# Activity
Search the records below for the string "with" and copy each line where it turns up.

# Supplied data
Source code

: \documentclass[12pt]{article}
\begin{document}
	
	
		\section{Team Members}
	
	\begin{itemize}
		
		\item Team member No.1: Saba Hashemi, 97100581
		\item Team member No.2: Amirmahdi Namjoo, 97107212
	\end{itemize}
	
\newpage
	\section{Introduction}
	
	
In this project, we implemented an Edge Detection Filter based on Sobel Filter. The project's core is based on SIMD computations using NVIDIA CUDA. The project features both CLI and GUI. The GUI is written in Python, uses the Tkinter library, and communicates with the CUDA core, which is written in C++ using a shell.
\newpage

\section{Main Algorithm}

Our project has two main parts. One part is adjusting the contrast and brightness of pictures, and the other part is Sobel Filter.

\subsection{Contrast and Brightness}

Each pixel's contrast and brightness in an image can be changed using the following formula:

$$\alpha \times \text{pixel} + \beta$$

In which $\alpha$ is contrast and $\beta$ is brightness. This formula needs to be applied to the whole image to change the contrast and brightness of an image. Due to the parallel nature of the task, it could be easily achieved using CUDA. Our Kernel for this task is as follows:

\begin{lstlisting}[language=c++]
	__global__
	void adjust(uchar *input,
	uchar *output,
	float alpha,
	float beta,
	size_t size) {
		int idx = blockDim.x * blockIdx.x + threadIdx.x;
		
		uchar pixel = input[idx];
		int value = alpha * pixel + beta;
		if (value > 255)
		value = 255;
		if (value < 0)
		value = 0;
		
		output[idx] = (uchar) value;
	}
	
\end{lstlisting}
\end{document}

--

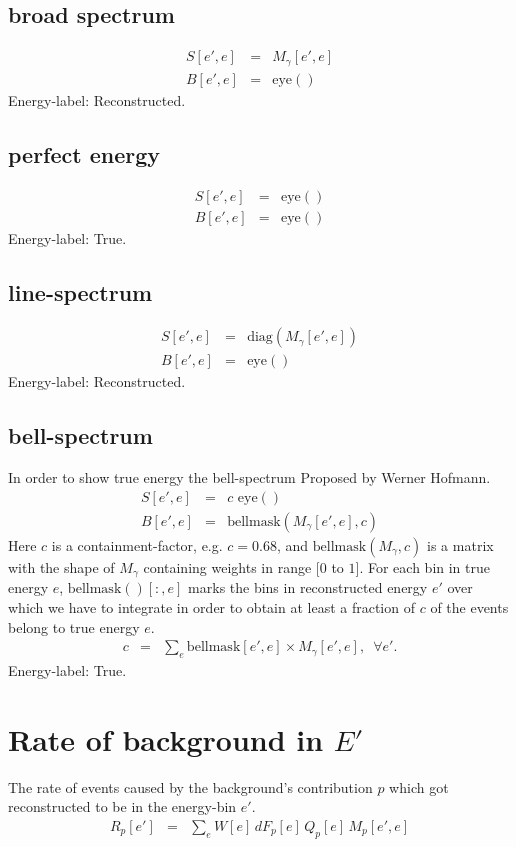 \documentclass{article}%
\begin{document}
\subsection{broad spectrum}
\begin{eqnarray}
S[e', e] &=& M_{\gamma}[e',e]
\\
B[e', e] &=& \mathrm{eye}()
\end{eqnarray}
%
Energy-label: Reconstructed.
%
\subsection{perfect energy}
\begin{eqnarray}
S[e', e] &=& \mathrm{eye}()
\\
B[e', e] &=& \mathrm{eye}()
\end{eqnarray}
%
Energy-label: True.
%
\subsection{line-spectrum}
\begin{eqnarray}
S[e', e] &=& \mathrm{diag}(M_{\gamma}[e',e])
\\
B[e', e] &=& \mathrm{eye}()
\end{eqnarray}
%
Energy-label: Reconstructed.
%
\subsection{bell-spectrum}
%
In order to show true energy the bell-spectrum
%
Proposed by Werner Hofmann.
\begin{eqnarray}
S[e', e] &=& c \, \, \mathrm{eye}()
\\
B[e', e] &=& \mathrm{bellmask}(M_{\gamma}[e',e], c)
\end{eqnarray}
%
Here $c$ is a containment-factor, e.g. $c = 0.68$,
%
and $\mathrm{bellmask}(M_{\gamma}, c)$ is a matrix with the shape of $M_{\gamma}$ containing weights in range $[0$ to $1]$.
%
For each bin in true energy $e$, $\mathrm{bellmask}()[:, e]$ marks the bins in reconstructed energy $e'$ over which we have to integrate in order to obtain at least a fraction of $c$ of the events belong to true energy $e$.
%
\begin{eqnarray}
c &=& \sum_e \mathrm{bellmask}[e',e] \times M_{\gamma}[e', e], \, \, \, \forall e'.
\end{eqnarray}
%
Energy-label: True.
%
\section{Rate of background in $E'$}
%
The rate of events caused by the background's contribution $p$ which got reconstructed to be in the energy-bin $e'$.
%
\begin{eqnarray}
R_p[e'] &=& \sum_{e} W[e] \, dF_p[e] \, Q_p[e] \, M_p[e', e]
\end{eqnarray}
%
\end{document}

# Result for this exercise
In this project, we implemented an Edge Detection Filter based on Sobel Filter. The project's core is based on SIMD computations using NVIDIA CUDA. The project features both CLI and GUI. The GUI is written in Python, uses the Tkinter library, and communicates with the CUDA core, which is written in C++ using a shell.
and $\mathrm{bellmask}(M_{\gamma}, c)$ is a matrix with the shape of $M_{\gamma}$ containing weights in range $[0$ to $1]$.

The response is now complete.